## [Work instruction]
Please return every record exactly, with no pictures included.

======== Input records ========

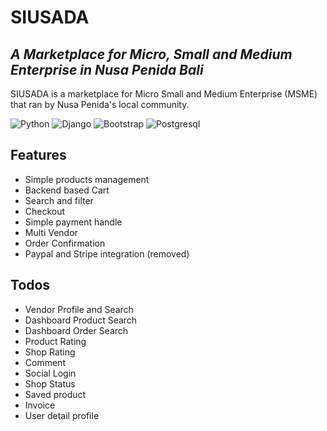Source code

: # SIUSADA
## _A Marketplace for Micro, Small and Medium Enterprise in Nusa Penida Bali_


SIUSADA is a marketplace for Micro Small and Medium Enterprise (MSME) that ran by Nusa Penida's local community.

![Python](https://img.shields.io/badge/Python-3776AB?style=for-the-badge&logo=python&logoColor=white) ![Django](https://img.shields.io/badge/django-%23092E20.svg?style=for-the-badge&logo=django&logoColor=white) ![Bootstrap](https://img.shields.io/badge/Bootstrap-563D7C?style=for-the-badge&logo=bootstrap&logoColor=white) ![Postgresql](https://img.shields.io/badge/PostgreSQL-316192?style=for-the-badge&logo=postgresql&logoColor=white)

## Features

- Simple products management
- Backend based Cart
- Search and filter
- Checkout
- Simple payment handle
- Multi Vendor
- Order Confirmation
- Paypal and Stripe integration (removed)


## Todos

- Vendor Profile and Search
- Dashboard Product Search
- Dashboard Order Search
- Product Rating
- Shop Rating
- Comment
- Social Login
- Shop Status
- Saved product
- Invoice
- User detail profile





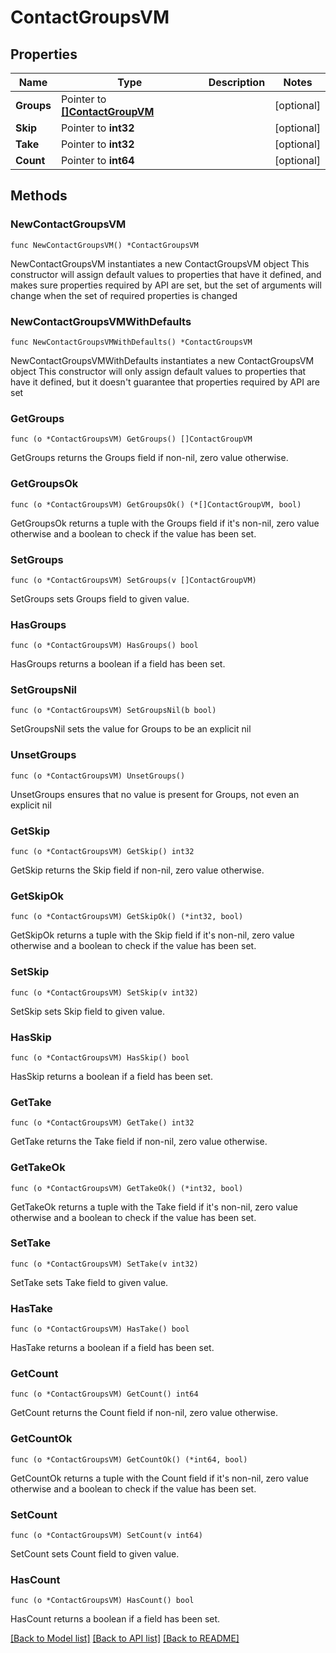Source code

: # ContactGroupsVM

## Properties

Name | Type | Description | Notes
------------ | ------------- | ------------- | -------------
**Groups** | Pointer to [**[]ContactGroupVM**](ContactGroupVM.md) |  | [optional] 
**Skip** | Pointer to **int32** |  | [optional] 
**Take** | Pointer to **int32** |  | [optional] 
**Count** | Pointer to **int64** |  | [optional] 

## Methods

### NewContactGroupsVM

`func NewContactGroupsVM() *ContactGroupsVM`

NewContactGroupsVM instantiates a new ContactGroupsVM object
This constructor will assign default values to properties that have it defined,
and makes sure properties required by API are set, but the set of arguments
will change when the set of required properties is changed

### NewContactGroupsVMWithDefaults

`func NewContactGroupsVMWithDefaults() *ContactGroupsVM`

NewContactGroupsVMWithDefaults instantiates a new ContactGroupsVM object
This constructor will only assign default values to properties that have it defined,
but it doesn't guarantee that properties required by API are set

### GetGroups

`func (o *ContactGroupsVM) GetGroups() []ContactGroupVM`

GetGroups returns the Groups field if non-nil, zero value otherwise.

### GetGroupsOk

`func (o *ContactGroupsVM) GetGroupsOk() (*[]ContactGroupVM, bool)`

GetGroupsOk returns a tuple with the Groups field if it's non-nil, zero value otherwise
and a boolean to check if the value has been set.

### SetGroups

`func (o *ContactGroupsVM) SetGroups(v []ContactGroupVM)`

SetGroups sets Groups field to given value.

### HasGroups

`func (o *ContactGroupsVM) HasGroups() bool`

HasGroups returns a boolean if a field has been set.

### SetGroupsNil

`func (o *ContactGroupsVM) SetGroupsNil(b bool)`

 SetGroupsNil sets the value for Groups to be an explicit nil

### UnsetGroups
`func (o *ContactGroupsVM) UnsetGroups()`

UnsetGroups ensures that no value is present for Groups, not even an explicit nil
### GetSkip

`func (o *ContactGroupsVM) GetSkip() int32`

GetSkip returns the Skip field if non-nil, zero value otherwise.

### GetSkipOk

`func (o *ContactGroupsVM) GetSkipOk() (*int32, bool)`

GetSkipOk returns a tuple with the Skip field if it's non-nil, zero value otherwise
and a boolean to check if the value has been set.

### SetSkip

`func (o *ContactGroupsVM) SetSkip(v int32)`

SetSkip sets Skip field to given value.

### HasSkip

`func (o *ContactGroupsVM) HasSkip() bool`

HasSkip returns a boolean if a field has been set.

### GetTake

`func (o *ContactGroupsVM) GetTake() int32`

GetTake returns the Take field if non-nil, zero value otherwise.

### GetTakeOk

`func (o *ContactGroupsVM) GetTakeOk() (*int32, bool)`

GetTakeOk returns a tuple with the Take field if it's non-nil, zero value otherwise
and a boolean to check if the value has been set.

### SetTake

`func (o *ContactGroupsVM) SetTake(v int32)`

SetTake sets Take field to given value.

### HasTake

`func (o *ContactGroupsVM) HasTake() bool`

HasTake returns a boolean if a field has been set.

### GetCount

`func (o *ContactGroupsVM) GetCount() int64`

GetCount returns the Count field if non-nil, zero value otherwise.

### GetCountOk

`func (o *ContactGroupsVM) GetCountOk() (*int64, bool)`

GetCountOk returns a tuple with the Count field if it's non-nil, zero value otherwise
and a boolean to check if the value has been set.

### SetCount

`func (o *ContactGroupsVM) SetCount(v int64)`

SetCount sets Count field to given value.

### HasCount

`func (o *ContactGroupsVM) HasCount() bool`

HasCount returns a boolean if a field has been set.


[[Back to Model list]](../README.md#documentation-for-models) [[Back to API list]](../README.md#documentation-for-api-endpoints) [[Back to README]](../README.md)


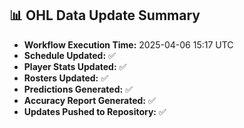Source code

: ## 📊 OHL Data Update Summary
- **Workflow Execution Time:** 2025-04-06 15:17 UTC
- **Schedule Updated:** ✅
- **Player Stats Updated:** ✅
- **Rosters Updated:** ✅
- **Predictions Generated:** ✅
- **Accuracy Report Generated:** ✅
- **Updates Pushed to Repository:** ✅

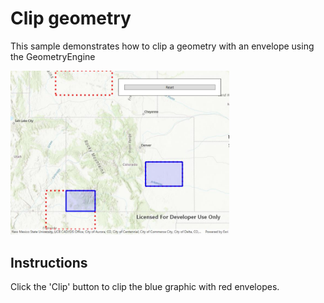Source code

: # Clip geometry

This sample demonstrates how to clip a geometry with an envelope using the GeometryEngine

<img src="ClipGeometry.jpg" width="350"/>

## Instructions

Click the 'Clip' button to clip the blue graphic with red envelopes.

========

## [Reply to the exercise]
Source code

: # SIUSADA
## _A Marketplace for Micro, Small and Medium Enterprise in Nusa Penida Bali_


SIUSADA is a marketplace for Micro Small and Medium Enterprise (MSME) that ran by Nusa Penida's local community.

![Python](https://img.shields.io/badge/Python-3776AB?style=for-the-badge&logo=python&logoColor=white) ![Django](https://img.shields.io/badge/django-%23092E20.svg?style=for-the-badge&logo=django&logoColor=white) ![Bootstrap](https://img.shields.io/badge/Bootstrap-563D7C?style=for-the-badge&logo=bootstrap&logoColor=white) ![Postgresql](https://img.shields.io/badge/PostgreSQL-316192?style=for-the-badge&logo=postgresql&logoColor=white)

## Features

- Simple products management
- Backend based Cart
- Search and filter
- Checkout
- Simple payment handle
- Multi Vendor
- Order Confirmation
- Paypal and Stripe integration (removed)


## Todos

- Vendor Profile and Search
- Dashboard Product Search
- Dashboard Order Search
- Product Rating
- Shop Rating
- Comment
- Social Login
- Shop Status
- Saved product
- Invoice
- User detail profile





Source code

: # ContactGroupsVM

## Properties

Name | Type | Description | Notes
------------ | ------------- | ------------- | -------------
**Groups** | Pointer to [**[]ContactGroupVM**](ContactGroupVM.md) |  | [optional] 
**Skip** | Pointer to **int32** |  | [optional] 
**Take** | Pointer to **int32** |  | [optional] 
**Count** | Pointer to **int64** |  | [optional] 

## Methods

### NewContactGroupsVM

`func NewContactGroupsVM() *ContactGroupsVM`

NewContactGroupsVM instantiates a new ContactGroupsVM object
This constructor will assign default values to properties that have it defined,
and makes sure properties required by API are set, but the set of arguments
will change when the set of required properties is changed

### NewContactGroupsVMWithDefaults

`func NewContactGroupsVMWithDefaults() *ContactGroupsVM`

NewContactGroupsVMWithDefaults instantiates a new ContactGroupsVM object
This constructor will only assign default values to properties that have it defined,
but it doesn't guarantee that properties required by API are set

### GetGroups

`func (o *ContactGroupsVM) GetGroups() []ContactGroupVM`

GetGroups returns the Groups field if non-nil, zero value otherwise.

### GetGroupsOk

`func (o *ContactGroupsVM) GetGroupsOk() (*[]ContactGroupVM, bool)`

GetGroupsOk returns a tuple with the Groups field if it's non-nil, zero value otherwise
and a boolean to check if the value has been set.

### SetGroups

`func (o *ContactGroupsVM) SetGroups(v []ContactGroupVM)`

SetGroups sets Groups field to given value.

### HasGroups

`func (o *ContactGroupsVM) HasGroups() bool`

HasGroups returns a boolean if a field has been set.

### SetGroupsNil

`func (o *ContactGroupsVM) SetGroupsNil(b bool)`

 SetGroupsNil sets the value for Groups to be an explicit nil

### UnsetGroups
`func (o *ContactGroupsVM) UnsetGroups()`

UnsetGroups ensures that no value is present for Groups, not even an explicit nil
### GetSkip

`func (o *ContactGroupsVM) GetSkip() int32`

GetSkip returns the Skip field if non-nil, zero value otherwise.

### GetSkipOk

`func (o *ContactGroupsVM) GetSkipOk() (*int32, bool)`

GetSkipOk returns a tuple with the Skip field if it's non-nil, zero value otherwise
and a boolean to check if the value has been set.

### SetSkip

`func (o *ContactGroupsVM) SetSkip(v int32)`

SetSkip sets Skip field to given value.

### HasSkip

`func (o *ContactGroupsVM) HasSkip() bool`

HasSkip returns a boolean if a field has been set.

### GetTake

`func (o *ContactGroupsVM) GetTake() int32`

GetTake returns the Take field if non-nil, zero value otherwise.

### GetTakeOk

`func (o *ContactGroupsVM) GetTakeOk() (*int32, bool)`

GetTakeOk returns a tuple with the Take field if it's non-nil, zero value otherwise
and a boolean to check if the value has been set.

### SetTake

`func (o *ContactGroupsVM) SetTake(v int32)`

SetTake sets Take field to given value.

### HasTake

`func (o *ContactGroupsVM) HasTake() bool`

HasTake returns a boolean if a field has been set.

### GetCount

`func (o *ContactGroupsVM) GetCount() int64`

GetCount returns the Count field if non-nil, zero value otherwise.

### GetCountOk

`func (o *ContactGroupsVM) GetCountOk() (*int64, bool)`

GetCountOk returns a tuple with the Count field if it's non-nil, zero value otherwise
and a boolean to check if the value has been set.

### SetCount

`func (o *ContactGroupsVM) SetCount(v int64)`

SetCount sets Count field to given value.

### HasCount

`func (o *ContactGroupsVM) HasCount() bool`

HasCount returns a boolean if a field has been set.


[[Back to Model list]](../README.md#documentation-for-models) [[Back to API list]](../README.md#documentation-for-api-endpoints) [[Back to README]](../README.md)


Source code

: ## 📊 OHL Data Update Summary
- **Workflow Execution Time:** 2025-04-06 15:17 UTC
- **Schedule Updated:** ✅
- **Player Stats Updated:** ✅
- **Rosters Updated:** ✅
- **Predictions Generated:** ✅
- **Accuracy Report Generated:** ✅
- **Updates Pushed to Repository:** ✅

Source code

: # Clip geometry

This sample demonstrates how to clip a geometry with an envelope using the GeometryEngine

<img src="ClipGeometry.jpg" width="350"/>

## Instructions

Click the 'Clip' button to clip the blue graphic with red envelopes.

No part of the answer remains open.